*** Opening of Material for this exercise ***
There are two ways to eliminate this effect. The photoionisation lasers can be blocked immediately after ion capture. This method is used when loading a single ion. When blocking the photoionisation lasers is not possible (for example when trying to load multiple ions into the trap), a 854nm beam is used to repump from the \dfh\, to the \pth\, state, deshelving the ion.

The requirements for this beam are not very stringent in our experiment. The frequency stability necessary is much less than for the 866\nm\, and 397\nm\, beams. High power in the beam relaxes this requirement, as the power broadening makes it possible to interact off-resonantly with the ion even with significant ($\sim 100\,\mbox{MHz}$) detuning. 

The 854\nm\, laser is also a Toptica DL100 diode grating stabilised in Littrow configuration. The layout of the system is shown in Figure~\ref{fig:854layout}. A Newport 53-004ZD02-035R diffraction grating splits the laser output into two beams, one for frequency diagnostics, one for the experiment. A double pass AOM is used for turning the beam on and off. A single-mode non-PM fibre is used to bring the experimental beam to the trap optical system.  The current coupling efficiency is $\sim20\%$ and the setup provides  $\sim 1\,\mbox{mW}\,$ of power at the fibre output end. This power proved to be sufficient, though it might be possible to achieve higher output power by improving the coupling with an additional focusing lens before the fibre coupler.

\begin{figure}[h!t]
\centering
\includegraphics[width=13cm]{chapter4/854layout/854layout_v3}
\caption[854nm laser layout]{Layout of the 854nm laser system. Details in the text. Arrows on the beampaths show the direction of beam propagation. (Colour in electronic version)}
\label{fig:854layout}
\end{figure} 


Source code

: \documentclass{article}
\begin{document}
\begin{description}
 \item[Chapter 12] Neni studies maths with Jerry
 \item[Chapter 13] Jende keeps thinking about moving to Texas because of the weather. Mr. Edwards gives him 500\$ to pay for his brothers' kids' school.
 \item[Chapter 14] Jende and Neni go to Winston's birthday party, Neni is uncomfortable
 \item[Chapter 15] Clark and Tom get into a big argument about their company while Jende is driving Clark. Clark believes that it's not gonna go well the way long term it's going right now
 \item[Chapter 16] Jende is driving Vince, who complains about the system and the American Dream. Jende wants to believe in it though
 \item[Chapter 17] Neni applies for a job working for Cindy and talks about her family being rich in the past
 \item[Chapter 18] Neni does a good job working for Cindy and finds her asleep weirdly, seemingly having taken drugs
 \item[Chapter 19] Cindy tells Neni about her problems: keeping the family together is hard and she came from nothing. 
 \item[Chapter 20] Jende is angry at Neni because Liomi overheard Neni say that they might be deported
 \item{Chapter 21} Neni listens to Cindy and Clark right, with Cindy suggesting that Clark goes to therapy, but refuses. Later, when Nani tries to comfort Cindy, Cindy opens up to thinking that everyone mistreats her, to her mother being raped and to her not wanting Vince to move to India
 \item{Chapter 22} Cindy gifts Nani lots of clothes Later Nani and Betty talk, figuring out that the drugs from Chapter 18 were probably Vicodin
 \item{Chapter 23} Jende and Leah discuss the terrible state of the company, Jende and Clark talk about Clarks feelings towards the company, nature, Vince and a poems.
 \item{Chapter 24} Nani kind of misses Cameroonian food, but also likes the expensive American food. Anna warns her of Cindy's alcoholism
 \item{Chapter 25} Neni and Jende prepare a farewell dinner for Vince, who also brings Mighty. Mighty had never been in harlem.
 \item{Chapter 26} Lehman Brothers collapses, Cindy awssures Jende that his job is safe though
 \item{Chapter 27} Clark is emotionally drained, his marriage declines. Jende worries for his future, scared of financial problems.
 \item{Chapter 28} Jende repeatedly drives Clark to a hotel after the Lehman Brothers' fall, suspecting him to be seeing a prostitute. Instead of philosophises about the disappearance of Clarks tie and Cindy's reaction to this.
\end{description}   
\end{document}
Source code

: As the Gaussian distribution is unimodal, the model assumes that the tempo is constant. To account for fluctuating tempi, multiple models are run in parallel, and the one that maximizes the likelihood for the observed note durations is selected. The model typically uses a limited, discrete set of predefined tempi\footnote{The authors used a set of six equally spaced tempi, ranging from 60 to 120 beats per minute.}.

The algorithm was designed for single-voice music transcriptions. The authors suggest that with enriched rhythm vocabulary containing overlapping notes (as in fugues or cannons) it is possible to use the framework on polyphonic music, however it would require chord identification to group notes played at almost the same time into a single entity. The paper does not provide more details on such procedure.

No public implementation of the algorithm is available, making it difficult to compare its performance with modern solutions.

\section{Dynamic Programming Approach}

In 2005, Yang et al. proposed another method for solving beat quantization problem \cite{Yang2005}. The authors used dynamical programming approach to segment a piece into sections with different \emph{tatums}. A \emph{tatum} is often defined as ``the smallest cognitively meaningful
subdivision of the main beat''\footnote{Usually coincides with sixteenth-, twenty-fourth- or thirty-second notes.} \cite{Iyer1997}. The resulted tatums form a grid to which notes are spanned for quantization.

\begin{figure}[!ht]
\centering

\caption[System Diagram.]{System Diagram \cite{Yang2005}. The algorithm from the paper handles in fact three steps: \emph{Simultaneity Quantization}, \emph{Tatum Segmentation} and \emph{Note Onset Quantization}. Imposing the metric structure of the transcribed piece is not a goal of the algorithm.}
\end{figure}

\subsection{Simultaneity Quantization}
*** Close of Material for this exercise ***
• **What the task requires**:
Tell me how many lines in the entries contain the string "because", and give nothing besides that number.

• **Output below**:
2